Vimos en otro artículo de este sitio que el Teatro de don Domingo Arteaga fue el primero que ostentó Santiago después de la Independencia, razón por la que se lo identifica como el espacio teatral y republicano pionero de Chile. Había sido fundado con instalaciones provisorias en la Plaza de las Ramadas de la calle del mismo nombre, actual Plaza del Corregidor Zañartu en calle Esmeralda, en 1819. Después, se trasladó hasta calle Catedral a espaldas del actual sector del Congreso Nacional y, finalmente, encontró un lugar definitivo en la plaza de calles Compañía con Bandera, de cara a la desaparecida Iglesia de la Compañía de Jesús.
Por algunos años más, el Arteaga continuó siendo la única sala auténticamente teatral de Chile, sede de varios actos públicos y del debut del primer Himno Patrio, pues no tenía competencia. Así seguiría la situación hasta que fue fundado otro teatro en el puerto de Valparaíso, durante el mismo período, pero continuó siendo el único en Santiago... Todo cambió cuando salió al paso su primer competidor: el Teatro Nacional.
Aquel nuevo teatro capitalino había sido creado por iniciativa del concesionario del Café de la Nación, don Carlos Fernández, quien advirtió un gusto creciente del público criollo por estas presentaciones dramáticas, a pesar de la inestabilidad de las mismas actividades y de los vaivenes que sufría el espectáculo en el período. El café, que había sido abierto unos años antes por el señor Rafael Hevia, también había sido uno de los primeros de su especie en la ciudad, popularizándose como lugar de encuentros sociales y de tertulias junto a la plaza mayor.
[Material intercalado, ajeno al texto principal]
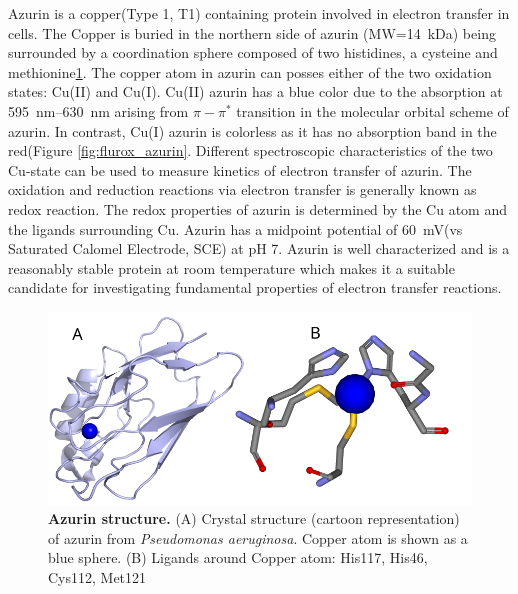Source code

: Azurin is a copper(Type 1, T1) containing protein involved in electron transfer in cells.\cite{dennison2005investigating,kolczak2006handbook}
The Copper is buried in the northern side of azurin (MW=\SI{14}{\kilo\dalton}) being surrounded by a coordination sphere composed of two histidines, a cysteine and methionine\ref{fig:azurin_structure}.
The copper atom in azurin can posses either of the two oxidation states: Cu(II) and Cu(I).
Cu(II) azurin has a blue color due to the absorption at \SIrange{595}{630}{\nm} arising from $\pi - \pi^*$ transition in the molecular orbital scheme of azurin.\cite{dooley1981spectroscopic,schmauder2005sensitive}
In contrast, Cu(I) azurin is colorless as it has no absorption band in the red(Figure \ref{fig:flurox_azurin}.
Different spectroscopic characteristics of the two Cu-state can be used to measure kinetics of electron transfer of azurin.
The oxidation and reduction reactions via electron transfer is generally known as redox reaction.
The redox properties of azurin is determined by the Cu atom and the ligands surrounding Cu.
Azurin has a midpoint potential of \SI{60}{\mV}(vs Saturated Calomel Electrode, SCE) at pH 7.
Azurin is well characterized and is a reasonably stable protein at room temperature which makes it a suitable candidate for investigating fundamental properties of electron transfer reactions.
\begin{figure}
	\centering
	\includegraphics[width=\textwidth]{azurin_structure}
	\caption{\textbf{Azurin structure.} (A) Crystal structure (cartoon representation) of azurin from \textit{Pseudomonas aeruginosa}.\cite{adman1981structural}
	Copper atom is shown as a blue sphere.
	(B) Ligands around Copper atom: His117, His46, Cys112, Met121}
	\label{fig:azurin_structure}
\end{figure}

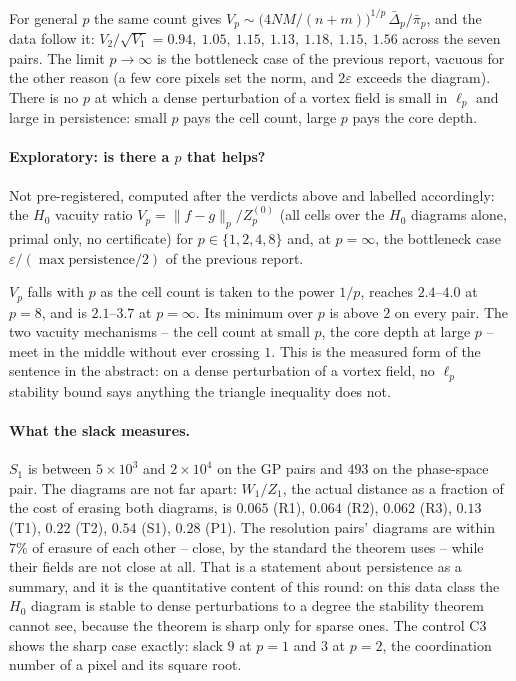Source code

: \documentclass[11pt,a4paper]{article}
\begin{document}
For general $p$ the same count gives $V_p\sim\big(4NM/(n+m)\big)^{1/p}\,\bar\Delta_p/\bar\pi_p$,
and the data follow it: $V_2/\sqrt{V_1}=0.94,\ 1.05,\ 1.15,\ 1.13,\ 1.18,\ 1.15,\ 1.56$ across the
seven pairs. The limit $p\to\infty$ is the bottleneck case of the previous report, vacuous for the
other reason (a few core pixels set the norm, and $2\varepsilon$ exceeds the diagram). There is no
$p$ at which a dense perturbation of a vortex field is small in $\ell_p$ and large in persistence:
small $p$ pays the cell count, large $p$ pays the core depth.

\paragraph{Exploratory: is there a $p$ that helps?} Not pre-registered, computed after the verdicts
above and labelled accordingly: the $H_0$ vacuity ratio $V_p=\|f-g\|_p/Z^{(0)}_p$ (all cells over the
$H_0$ diagrams alone, primal only, no certificate) for $p\in\{1,2,4,8\}$ and, at $p=\infty$, the
bottleneck case $\varepsilon/(\max\text{persistence}/2)$ of the previous report.

\begin{center}\small

\end{center}

$V_p$ falls with $p$ as the cell count is taken to the power $1/p$, reaches $2.4$--$4.0$ at $p=8$,
and is $2.1$--$3.7$ at $p=\infty$. Its minimum over $p$ is above $2$ on every pair. The two vacuity
mechanisms -- the cell count at small $p$, the core depth at large $p$ -- meet in the middle without
ever crossing $1$. This is the measured form of the sentence in the abstract: on a dense perturbation
of a vortex field, no $\ell_p$ stability bound says anything the triangle inequality does not.

\paragraph{What the slack measures.} $S_1$ is between $5\times10^3$ and $2\times10^4$ on the GP
pairs and $493$ on the phase-space pair. The diagrams are not far apart: $W_1/Z_1$, the actual
distance as a fraction of the cost of erasing both diagrams, is $0.065$ (R1), $0.064$ (R2), $0.062$
(R3), $0.13$ (T1), $0.22$ (T2), $0.54$ (S1), $0.28$ (P1). The resolution pairs' diagrams are within
$7\%$ of erasure of each other -- close, by the standard the theorem uses -- while their fields are
not close at all. That is a statement about persistence as a summary, and it is the quantitative
content of this round: on this data class the $H_0$ diagram is stable to dense perturbations to a
degree the stability theorem cannot see, because the theorem is sharp only for sparse ones. The
control C3 shows the sharp case exactly: slack $9$ at $p=1$ and $3$ at $p=2$, the coordination number
of a pixel and its square root.
\end{document}
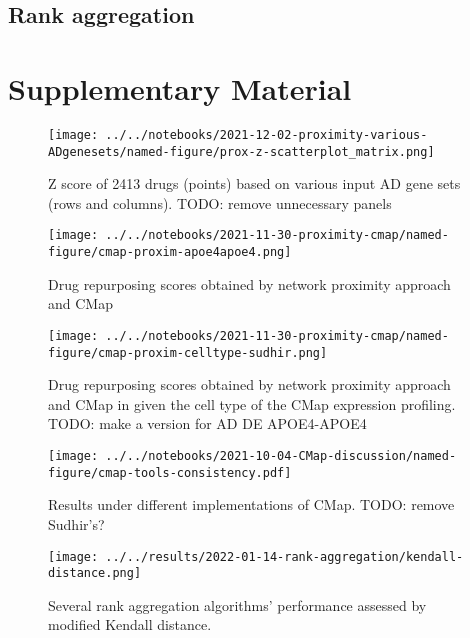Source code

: \documentclass[letterpaper]{article}
\begin{document}
\subsection{Rank aggregation}



\section*{Supplementary Material}

\setcounter{table}{0}
\makeatletter 
\renewcommand{\figurename}{Supplementary Table} %
\makeatother

\setcounter{figure}{0}
\makeatletter 
\renewcommand{\figurename}{Supplementary Figure} %
\makeatother

\begin{figure}[p]
\texttt{[image: ../../notebooks/2021-12-02-proximity-various-ADgenesets/named-figure/prox-z-scatterplot\_matrix.png]}
\caption{
Z score of 2413 drugs (points) based on various input AD gene sets (rows and
columns).
TODO: remove unnecessary panels
}
\label{fig:prox-z-scatterplot-m}
\end{figure}

\begin{figure}[p]
\texttt{[image: ../../notebooks/2021-11-30-proximity-cmap/named-figure/cmap-proxim-apoe4apoe4.png]}
\caption{
Drug repurposing scores obtained by network proximity approach and CMap
}
\label{fig:proxim-cmap}
\end{figure}

\begin{figure}[p]
\texttt{[image: ../../notebooks/2021-11-30-proximity-cmap/named-figure/cmap-proxim-celltype-sudhir.png]}
\caption{
Drug repurposing scores obtained by network proximity approach and CMap in
given the cell type of the CMap expression profiling.
TODO: make a version for AD DE APOE4-APOE4
}
\label{fig:proxim-cmap-celltype}
\end{figure}

\begin{figure}[p]
\texttt{[image: ../../notebooks/2021-10-04-CMap-discussion/named-figure/cmap-tools-consistency.pdf]}
\caption{
Results under different implementations of CMap.
TODO: remove Sudhir's?
}
\label{fig:cmap-cmap}
\end{figure}

\begin{figure}[p]
\texttt{[image: ../../results/2022-01-14-rank-aggregation/kendall-distance.png]}
\caption{
Several rank aggregation algorithms' performance assessed by modified Kendall
distance.
}
\label{fig:rank-diff}
\end{figure}
\end{document}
El caso es que Fernández decidió implementar en el local un corralito teatral ocupando parte del patio en el inmueble ubicado al costado oriente de la plaza, hacia donde estará después el Portal Ruiz de Tagle, luego el Portal Mac Clure y hoy Portal Bulnes. Solicitó la remodelación del edificio al profesor Andrés Gorbea. Tras la habilitación de este espacio propio, fue inaugurado el 25 de febrero de 1827 poniendo en marcha otra importante pero poco conocida etapa de la historia de las artes escénicas nacionales.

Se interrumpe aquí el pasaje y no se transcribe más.